++++ PROVIDED ENTRIES

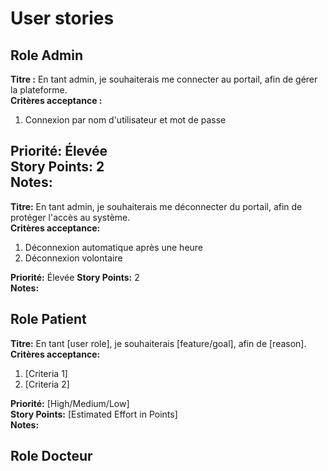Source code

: # User stories

## Role Admin

**Titre :**
En tant admin, je souhaiterais me connecter au portail, afin de gérer la plateforme.  
**Critères acceptance :**
1. Connexion par nom d'utilisateur et mot de passe

**Priorité:** Élevée  
**Story Points:** 2  
**Notes:**
----
**Titre:**
En tant admin, je souhaiterais me déconnecter du portail, afin de protéger l'accès au système.  
**Critères acceptance:**
1. Déconnexion automatique après une heure
2. Déconnexion volontaire

**Priorité:** Élevée
**Story Points:** 2  
**Notes:**


## Role Patient

**Titre:**
En tant [user role], je souhaiterais [feature/goal], afin de [reason].  
**Critères acceptance:**
1. [Criteria 1]
2. [Criteria 2]

**Priorité:** [High/Medium/Low]  
**Story Points:** [Estimated Effort in Points]  
**Notes:**

## Role Docteur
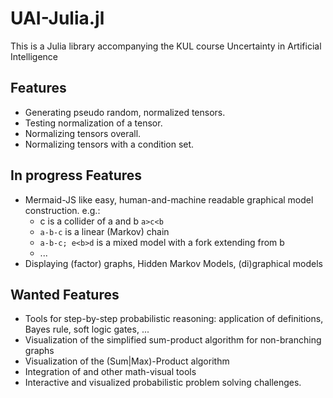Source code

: # UAI-Julia.jl

This is a Julia library accompanying the KUL course Uncertainty in Artificial Intelligence

## Features

- Generating pseudo random, normalized tensors.
- Testing normalization of a tensor.
- Normalizing tensors overall.
- Normalizing tensors with a condition set.

## In progress Features

- Mermaid-JS like easy, human-and-machine readable graphical model construction. e.g.:
	- c is a collider of a and b `a>c<b`
	- `a-b-c` is a linear (Markov) chain
	- `a-b-c; e<b>d` is a mixed model with a fork extending from b
	- ...
- Displaying (factor) graphs, Hidden Markov Models, (di)graphical models

## Wanted Features

- Tools for step-by-step probabilistic reasoning: application of definitions, Bayes rule, soft logic gates, ...
- Visualization of the simplified sum-product algorithm for non-branching graphs
- Visualization of the (Sum|Max)-Product algorithm
- Integration of [](https://arxiv.org/pdf/1911.00892.pdf) and other math-visual tools
- Interactive and visualized probabilistic problem solving challenges.

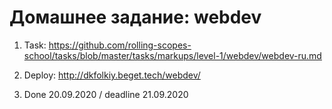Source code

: # Домашнее задание: webdev

1. Task: https://github.com/rolling-scopes-school/tasks/blob/master/tasks/markups/level-1/webdev/webdev-ru.md

2. Deploy: http://dkfolkiy.beget.tech/webdev/
4. Done 20.09.2020 / deadline 21.09.2020

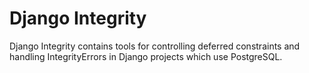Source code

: # Django Integrity

Django Integrity contains tools for controlling deferred constraints
and handling IntegrityErrors in Django projects which use PostgreSQL.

++++++++

WORK ITEM: Could you return all of the entries above exactly, without any images?

EXERCISE ANSWER:
Source code

: # User stories

## Role Admin

**Titre :**
En tant admin, je souhaiterais me connecter au portail, afin de gérer la plateforme.  
**Critères acceptance :**
1. Connexion par nom d'utilisateur et mot de passe

**Priorité:** Élevée  
**Story Points:** 2  
**Notes:**
----
**Titre:**
En tant admin, je souhaiterais me déconnecter du portail, afin de protéger l'accès au système.  
**Critères acceptance:**
1. Déconnexion automatique après une heure
2. Déconnexion volontaire

**Priorité:** Élevée
**Story Points:** 2  
**Notes:**


## Role Patient

**Titre:**
En tant [user role], je souhaiterais [feature/goal], afin de [reason].  
**Critères acceptance:**
1. [Criteria 1]
2. [Criteria 2]

**Priorité:** [High/Medium/Low]  
**Story Points:** [Estimated Effort in Points]  
**Notes:**

## Role Docteur
Source code

: # UAI-Julia.jl

This is a Julia library accompanying the KUL course Uncertainty in Artificial Intelligence

## Features

- Generating pseudo random, normalized tensors.
- Testing normalization of a tensor.
- Normalizing tensors overall.
- Normalizing tensors with a condition set.

## In progress Features

- Mermaid-JS like easy, human-and-machine readable graphical model construction. e.g.:
	- c is a collider of a and b `a>c<b`
	- `a-b-c` is a linear (Markov) chain
	- `a-b-c; e<b>d` is a mixed model with a fork extending from b
	- ...
- Displaying (factor) graphs, Hidden Markov Models, (di)graphical models

## Wanted Features

- Tools for step-by-step probabilistic reasoning: application of definitions, Bayes rule, soft logic gates, ...
- Visualization of the simplified sum-product algorithm for non-branching graphs
- Visualization of the (Sum|Max)-Product algorithm
- Integration of [](https://arxiv.org/pdf/1911.00892.pdf) and other math-visual tools
- Interactive and visualized probabilistic problem solving challenges.

Source code

: # Домашнее задание: webdev

1. Task: https://github.com/rolling-scopes-school/tasks/blob/master/tasks/markups/level-1/webdev/webdev-ru.md

2. Deploy: http://dkfolkiy.beget.tech/webdev/
4. Done 20.09.2020 / deadline 21.09.2020

Source code

: # Django Integrity

Django Integrity contains tools for controlling deferred constraints
and handling IntegrityErrors in Django projects which use PostgreSQL.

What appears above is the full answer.